## About this task
The copy you return should hold only the lines from the top of the data below through the line with "## Basic Function", each duplicated exactly and with no pictures.
+ + + + +
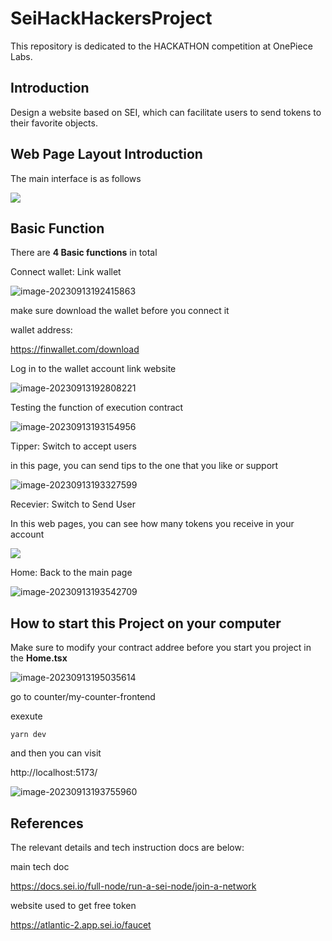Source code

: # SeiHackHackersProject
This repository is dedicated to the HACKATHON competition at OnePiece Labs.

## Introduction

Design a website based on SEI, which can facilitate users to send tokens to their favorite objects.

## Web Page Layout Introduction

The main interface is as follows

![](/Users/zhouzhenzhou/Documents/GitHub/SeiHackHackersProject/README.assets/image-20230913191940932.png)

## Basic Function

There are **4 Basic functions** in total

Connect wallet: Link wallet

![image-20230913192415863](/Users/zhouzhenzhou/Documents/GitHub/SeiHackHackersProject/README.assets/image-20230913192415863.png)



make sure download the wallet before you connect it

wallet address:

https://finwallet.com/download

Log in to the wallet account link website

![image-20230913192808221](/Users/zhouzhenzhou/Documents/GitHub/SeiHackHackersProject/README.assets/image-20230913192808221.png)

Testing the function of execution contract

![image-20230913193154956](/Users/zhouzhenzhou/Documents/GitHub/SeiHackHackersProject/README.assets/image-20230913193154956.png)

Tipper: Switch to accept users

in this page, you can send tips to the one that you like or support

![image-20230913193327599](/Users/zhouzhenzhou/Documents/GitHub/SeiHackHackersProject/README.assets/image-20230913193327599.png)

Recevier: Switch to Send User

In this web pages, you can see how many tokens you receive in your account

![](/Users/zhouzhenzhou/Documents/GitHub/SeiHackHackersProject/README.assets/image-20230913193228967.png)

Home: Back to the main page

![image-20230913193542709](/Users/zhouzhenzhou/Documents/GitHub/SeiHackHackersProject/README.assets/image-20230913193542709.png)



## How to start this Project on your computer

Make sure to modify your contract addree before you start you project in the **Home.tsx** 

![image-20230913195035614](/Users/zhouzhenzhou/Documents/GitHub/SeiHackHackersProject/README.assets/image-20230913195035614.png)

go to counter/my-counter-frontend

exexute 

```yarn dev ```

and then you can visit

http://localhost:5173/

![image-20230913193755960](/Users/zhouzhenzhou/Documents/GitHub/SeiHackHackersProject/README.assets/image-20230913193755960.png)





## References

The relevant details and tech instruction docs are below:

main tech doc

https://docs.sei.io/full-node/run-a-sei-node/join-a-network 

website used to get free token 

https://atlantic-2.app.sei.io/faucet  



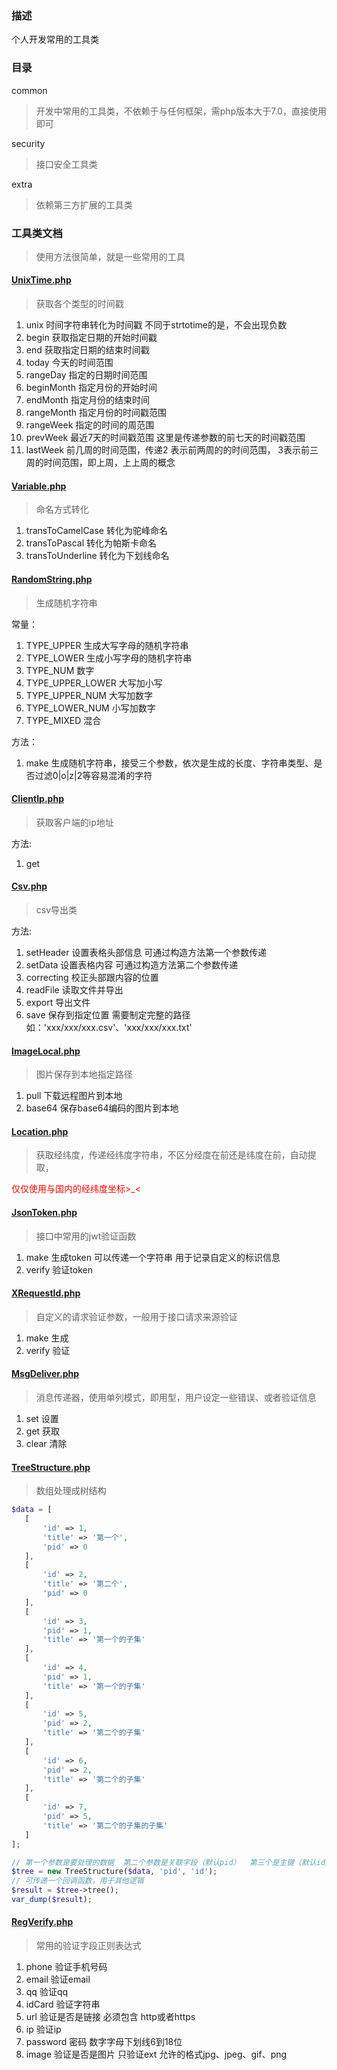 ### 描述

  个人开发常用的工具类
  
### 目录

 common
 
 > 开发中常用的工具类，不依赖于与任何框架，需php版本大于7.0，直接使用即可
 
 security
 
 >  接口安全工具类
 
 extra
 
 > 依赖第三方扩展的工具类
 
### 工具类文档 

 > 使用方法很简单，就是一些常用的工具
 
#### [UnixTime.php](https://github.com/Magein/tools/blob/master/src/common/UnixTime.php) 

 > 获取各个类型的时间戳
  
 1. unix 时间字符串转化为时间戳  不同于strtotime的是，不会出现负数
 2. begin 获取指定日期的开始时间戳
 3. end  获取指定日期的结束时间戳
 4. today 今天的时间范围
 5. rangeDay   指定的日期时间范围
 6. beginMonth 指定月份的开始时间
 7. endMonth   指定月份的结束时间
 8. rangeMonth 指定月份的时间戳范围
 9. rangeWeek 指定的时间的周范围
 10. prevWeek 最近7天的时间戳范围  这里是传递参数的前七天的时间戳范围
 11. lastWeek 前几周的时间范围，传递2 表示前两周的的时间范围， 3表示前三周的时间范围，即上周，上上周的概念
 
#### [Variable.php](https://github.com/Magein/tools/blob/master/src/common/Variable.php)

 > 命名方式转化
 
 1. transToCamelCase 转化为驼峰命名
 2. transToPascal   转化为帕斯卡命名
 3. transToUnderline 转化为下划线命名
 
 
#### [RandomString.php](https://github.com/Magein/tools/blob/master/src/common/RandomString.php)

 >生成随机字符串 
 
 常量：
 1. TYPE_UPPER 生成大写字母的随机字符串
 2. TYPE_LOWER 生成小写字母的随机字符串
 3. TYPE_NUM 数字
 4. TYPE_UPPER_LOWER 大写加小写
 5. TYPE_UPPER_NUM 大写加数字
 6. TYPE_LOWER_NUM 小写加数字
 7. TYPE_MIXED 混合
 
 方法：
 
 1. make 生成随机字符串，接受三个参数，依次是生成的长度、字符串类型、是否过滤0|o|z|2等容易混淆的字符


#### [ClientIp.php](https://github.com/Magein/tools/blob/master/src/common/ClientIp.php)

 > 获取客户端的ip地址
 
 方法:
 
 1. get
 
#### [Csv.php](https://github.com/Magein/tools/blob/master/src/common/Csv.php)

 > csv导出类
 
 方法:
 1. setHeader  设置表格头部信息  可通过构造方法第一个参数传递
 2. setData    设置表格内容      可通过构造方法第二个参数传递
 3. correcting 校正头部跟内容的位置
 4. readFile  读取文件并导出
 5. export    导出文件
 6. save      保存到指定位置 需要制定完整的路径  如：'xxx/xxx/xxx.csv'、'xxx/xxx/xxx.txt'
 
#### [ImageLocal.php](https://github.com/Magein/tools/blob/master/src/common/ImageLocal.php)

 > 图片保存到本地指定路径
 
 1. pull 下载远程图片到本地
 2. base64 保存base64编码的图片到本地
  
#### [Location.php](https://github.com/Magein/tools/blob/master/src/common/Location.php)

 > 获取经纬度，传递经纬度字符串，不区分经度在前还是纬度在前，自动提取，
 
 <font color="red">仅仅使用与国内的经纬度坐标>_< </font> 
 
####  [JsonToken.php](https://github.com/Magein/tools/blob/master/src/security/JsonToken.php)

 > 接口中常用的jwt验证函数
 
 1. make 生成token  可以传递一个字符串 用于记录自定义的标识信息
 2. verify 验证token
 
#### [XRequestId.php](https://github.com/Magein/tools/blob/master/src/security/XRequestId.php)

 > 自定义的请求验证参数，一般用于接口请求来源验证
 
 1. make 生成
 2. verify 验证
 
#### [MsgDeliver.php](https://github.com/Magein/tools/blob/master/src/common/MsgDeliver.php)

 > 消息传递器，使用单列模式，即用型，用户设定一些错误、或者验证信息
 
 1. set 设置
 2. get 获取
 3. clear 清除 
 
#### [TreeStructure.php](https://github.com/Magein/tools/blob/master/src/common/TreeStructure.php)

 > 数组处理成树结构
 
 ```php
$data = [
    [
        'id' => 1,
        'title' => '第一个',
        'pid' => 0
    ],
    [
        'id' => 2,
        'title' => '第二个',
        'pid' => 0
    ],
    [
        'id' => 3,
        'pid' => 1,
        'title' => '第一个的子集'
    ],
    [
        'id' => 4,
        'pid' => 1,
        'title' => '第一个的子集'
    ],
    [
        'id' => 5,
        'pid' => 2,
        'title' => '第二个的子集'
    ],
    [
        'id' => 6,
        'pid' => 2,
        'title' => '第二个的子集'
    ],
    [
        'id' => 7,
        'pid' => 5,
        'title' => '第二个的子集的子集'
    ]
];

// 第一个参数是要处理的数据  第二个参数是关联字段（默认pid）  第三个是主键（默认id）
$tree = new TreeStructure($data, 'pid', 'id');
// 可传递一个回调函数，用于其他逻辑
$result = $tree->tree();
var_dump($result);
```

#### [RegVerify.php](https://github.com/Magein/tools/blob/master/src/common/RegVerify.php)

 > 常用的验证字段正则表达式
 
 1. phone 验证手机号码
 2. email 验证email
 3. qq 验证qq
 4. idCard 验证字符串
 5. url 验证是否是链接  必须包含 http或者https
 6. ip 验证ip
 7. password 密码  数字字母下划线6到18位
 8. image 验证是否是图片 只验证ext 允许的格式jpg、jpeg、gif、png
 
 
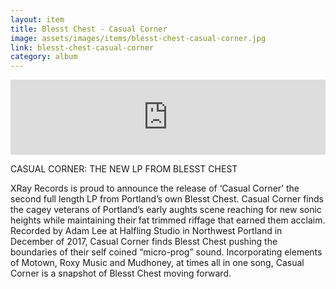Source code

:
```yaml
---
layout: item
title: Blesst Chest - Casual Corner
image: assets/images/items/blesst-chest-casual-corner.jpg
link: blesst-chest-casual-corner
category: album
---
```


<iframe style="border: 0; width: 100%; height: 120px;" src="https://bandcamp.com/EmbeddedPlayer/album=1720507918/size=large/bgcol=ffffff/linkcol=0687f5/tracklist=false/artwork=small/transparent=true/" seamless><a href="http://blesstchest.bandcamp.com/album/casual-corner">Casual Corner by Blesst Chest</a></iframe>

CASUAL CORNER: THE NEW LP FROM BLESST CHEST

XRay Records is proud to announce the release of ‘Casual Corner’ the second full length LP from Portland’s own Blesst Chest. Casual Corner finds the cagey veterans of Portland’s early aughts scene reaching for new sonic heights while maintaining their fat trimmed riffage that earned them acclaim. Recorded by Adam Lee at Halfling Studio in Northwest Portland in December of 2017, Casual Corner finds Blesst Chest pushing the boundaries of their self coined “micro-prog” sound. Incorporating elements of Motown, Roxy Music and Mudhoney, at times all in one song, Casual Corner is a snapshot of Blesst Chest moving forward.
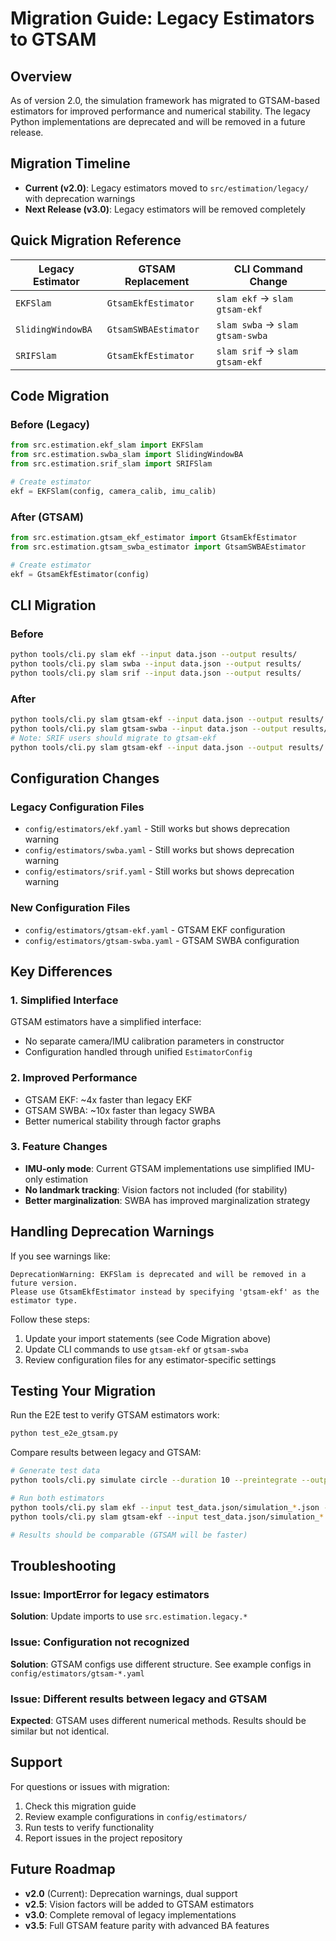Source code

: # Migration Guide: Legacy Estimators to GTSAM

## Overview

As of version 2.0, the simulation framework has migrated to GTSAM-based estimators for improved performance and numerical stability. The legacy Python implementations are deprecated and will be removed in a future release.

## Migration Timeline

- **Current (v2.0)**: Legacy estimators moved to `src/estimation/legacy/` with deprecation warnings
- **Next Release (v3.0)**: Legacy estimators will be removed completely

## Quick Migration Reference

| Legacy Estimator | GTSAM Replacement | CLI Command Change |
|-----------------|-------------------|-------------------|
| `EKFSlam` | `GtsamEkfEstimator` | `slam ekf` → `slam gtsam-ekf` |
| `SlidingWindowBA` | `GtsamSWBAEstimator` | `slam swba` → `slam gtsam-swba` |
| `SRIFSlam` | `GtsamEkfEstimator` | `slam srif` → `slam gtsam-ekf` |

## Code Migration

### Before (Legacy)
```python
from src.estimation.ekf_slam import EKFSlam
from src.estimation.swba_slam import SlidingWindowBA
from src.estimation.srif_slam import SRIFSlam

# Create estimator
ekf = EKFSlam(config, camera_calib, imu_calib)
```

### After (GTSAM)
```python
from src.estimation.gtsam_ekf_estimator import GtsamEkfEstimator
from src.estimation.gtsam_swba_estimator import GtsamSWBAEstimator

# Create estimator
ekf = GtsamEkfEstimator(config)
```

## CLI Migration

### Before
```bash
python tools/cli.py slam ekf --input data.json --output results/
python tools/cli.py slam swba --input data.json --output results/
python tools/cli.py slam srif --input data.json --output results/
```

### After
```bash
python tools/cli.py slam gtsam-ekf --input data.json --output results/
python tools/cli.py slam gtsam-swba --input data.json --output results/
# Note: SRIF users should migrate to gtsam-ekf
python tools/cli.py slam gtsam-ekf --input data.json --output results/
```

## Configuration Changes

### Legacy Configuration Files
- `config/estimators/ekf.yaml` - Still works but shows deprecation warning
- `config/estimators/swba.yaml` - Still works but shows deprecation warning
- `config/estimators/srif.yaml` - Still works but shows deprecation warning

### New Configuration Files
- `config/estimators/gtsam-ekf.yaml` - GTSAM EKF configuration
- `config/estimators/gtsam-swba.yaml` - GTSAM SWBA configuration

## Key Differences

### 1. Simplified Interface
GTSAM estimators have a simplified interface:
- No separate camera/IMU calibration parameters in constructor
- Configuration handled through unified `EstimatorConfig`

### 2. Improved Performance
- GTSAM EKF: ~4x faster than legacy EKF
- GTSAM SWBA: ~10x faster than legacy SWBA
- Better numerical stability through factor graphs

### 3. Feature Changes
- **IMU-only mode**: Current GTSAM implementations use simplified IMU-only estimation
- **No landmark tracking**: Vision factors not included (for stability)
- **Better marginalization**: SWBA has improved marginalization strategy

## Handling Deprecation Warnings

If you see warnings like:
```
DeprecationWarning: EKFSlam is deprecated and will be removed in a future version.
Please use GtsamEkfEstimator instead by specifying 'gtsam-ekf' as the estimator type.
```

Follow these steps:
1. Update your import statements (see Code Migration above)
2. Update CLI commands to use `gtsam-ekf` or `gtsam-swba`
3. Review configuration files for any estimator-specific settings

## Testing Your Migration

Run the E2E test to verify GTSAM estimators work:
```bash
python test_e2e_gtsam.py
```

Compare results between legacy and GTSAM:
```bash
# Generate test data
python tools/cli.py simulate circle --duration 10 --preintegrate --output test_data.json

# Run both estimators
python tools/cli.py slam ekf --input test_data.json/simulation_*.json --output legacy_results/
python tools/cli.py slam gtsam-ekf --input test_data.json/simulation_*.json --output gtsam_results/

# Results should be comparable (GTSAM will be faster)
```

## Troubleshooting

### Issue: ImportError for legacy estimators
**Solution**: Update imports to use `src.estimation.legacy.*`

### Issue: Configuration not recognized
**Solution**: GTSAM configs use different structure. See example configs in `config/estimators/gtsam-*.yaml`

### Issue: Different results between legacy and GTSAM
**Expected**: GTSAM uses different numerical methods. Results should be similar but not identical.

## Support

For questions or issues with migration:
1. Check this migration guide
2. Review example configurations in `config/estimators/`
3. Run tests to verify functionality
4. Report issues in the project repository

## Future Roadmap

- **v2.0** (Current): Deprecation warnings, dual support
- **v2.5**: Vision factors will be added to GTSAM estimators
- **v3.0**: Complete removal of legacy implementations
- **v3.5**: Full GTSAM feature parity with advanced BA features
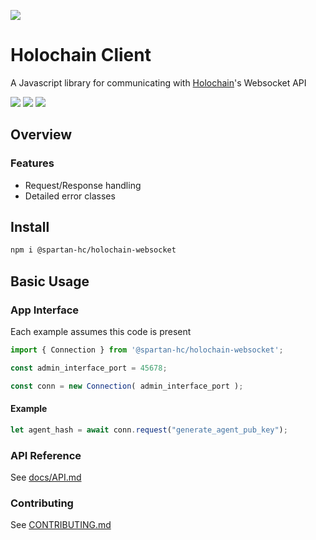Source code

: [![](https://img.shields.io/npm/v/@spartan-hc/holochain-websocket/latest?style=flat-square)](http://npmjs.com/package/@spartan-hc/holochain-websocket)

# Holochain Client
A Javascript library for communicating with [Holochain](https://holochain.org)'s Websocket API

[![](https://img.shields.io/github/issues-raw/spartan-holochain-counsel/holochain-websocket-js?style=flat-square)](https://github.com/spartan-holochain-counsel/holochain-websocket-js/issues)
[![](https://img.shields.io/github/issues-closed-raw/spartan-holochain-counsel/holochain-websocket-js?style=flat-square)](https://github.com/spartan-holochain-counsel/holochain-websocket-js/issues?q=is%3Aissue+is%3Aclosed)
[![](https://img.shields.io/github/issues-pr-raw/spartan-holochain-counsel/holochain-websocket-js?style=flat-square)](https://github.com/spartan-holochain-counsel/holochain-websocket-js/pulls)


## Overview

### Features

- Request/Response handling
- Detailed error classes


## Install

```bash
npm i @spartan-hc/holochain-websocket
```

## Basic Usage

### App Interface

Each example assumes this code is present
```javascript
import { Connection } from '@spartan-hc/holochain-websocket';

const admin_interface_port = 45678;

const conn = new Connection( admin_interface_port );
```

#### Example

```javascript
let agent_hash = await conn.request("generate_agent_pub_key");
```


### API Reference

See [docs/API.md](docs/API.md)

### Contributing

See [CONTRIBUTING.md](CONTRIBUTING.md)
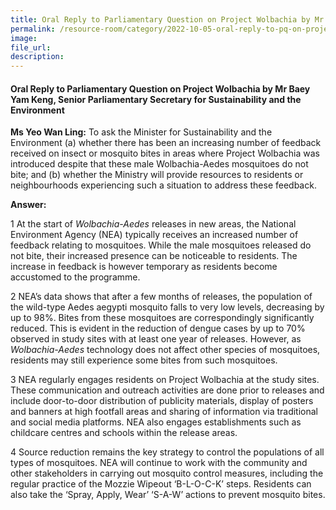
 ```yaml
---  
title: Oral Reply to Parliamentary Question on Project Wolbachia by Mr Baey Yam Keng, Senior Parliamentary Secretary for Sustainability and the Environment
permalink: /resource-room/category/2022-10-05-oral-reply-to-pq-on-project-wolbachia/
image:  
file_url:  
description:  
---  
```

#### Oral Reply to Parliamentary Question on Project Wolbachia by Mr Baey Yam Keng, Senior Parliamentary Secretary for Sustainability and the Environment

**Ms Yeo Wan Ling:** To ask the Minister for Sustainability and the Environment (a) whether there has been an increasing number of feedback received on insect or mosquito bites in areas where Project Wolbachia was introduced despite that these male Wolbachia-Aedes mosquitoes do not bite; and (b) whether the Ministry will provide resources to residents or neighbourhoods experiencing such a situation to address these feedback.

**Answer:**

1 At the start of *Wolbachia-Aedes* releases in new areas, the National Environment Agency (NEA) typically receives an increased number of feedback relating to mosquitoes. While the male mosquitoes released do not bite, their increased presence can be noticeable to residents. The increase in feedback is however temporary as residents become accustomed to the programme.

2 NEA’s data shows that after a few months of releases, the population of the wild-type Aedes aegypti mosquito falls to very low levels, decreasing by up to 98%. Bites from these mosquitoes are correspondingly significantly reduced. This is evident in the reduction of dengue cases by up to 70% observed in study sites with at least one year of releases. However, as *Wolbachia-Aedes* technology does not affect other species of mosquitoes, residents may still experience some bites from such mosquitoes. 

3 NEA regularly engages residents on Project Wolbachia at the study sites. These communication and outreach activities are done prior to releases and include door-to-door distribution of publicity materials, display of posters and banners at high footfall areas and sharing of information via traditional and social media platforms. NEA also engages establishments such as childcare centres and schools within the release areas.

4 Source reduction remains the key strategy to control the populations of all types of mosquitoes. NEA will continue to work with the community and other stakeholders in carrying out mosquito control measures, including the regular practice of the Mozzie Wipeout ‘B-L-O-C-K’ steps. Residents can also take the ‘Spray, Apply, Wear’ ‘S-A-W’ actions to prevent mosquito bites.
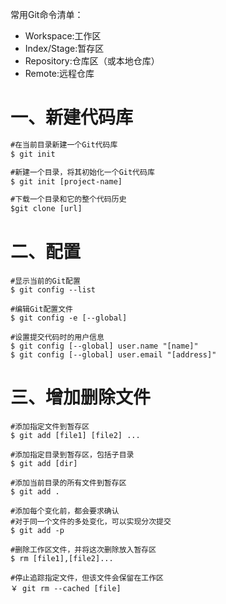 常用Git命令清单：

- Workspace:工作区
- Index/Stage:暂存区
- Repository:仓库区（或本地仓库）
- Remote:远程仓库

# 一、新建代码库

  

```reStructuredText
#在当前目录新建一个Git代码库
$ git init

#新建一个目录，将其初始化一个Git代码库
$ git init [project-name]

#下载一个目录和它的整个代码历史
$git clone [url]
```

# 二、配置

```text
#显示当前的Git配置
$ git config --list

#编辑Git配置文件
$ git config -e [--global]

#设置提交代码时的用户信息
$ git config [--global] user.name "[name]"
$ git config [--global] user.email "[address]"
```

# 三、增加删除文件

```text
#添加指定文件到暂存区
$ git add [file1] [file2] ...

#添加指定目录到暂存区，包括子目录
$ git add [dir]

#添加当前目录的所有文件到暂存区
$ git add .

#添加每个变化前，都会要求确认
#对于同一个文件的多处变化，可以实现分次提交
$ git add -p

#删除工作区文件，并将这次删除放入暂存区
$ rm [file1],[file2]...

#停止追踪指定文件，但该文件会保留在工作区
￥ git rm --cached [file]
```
+ + + + +
## Output for this exercise
Source code

: # SeiHackHackersProject
This repository is dedicated to the HACKATHON competition at OnePiece Labs.

## Introduction

Design a website based on SEI, which can facilitate users to send tokens to their favorite objects.

## Web Page Layout Introduction

The main interface is as follows

![](/Users/zhouzhenzhou/Documents/GitHub/SeiHackHackersProject/README.assets/image-20230913191940932.png)

## Basic Function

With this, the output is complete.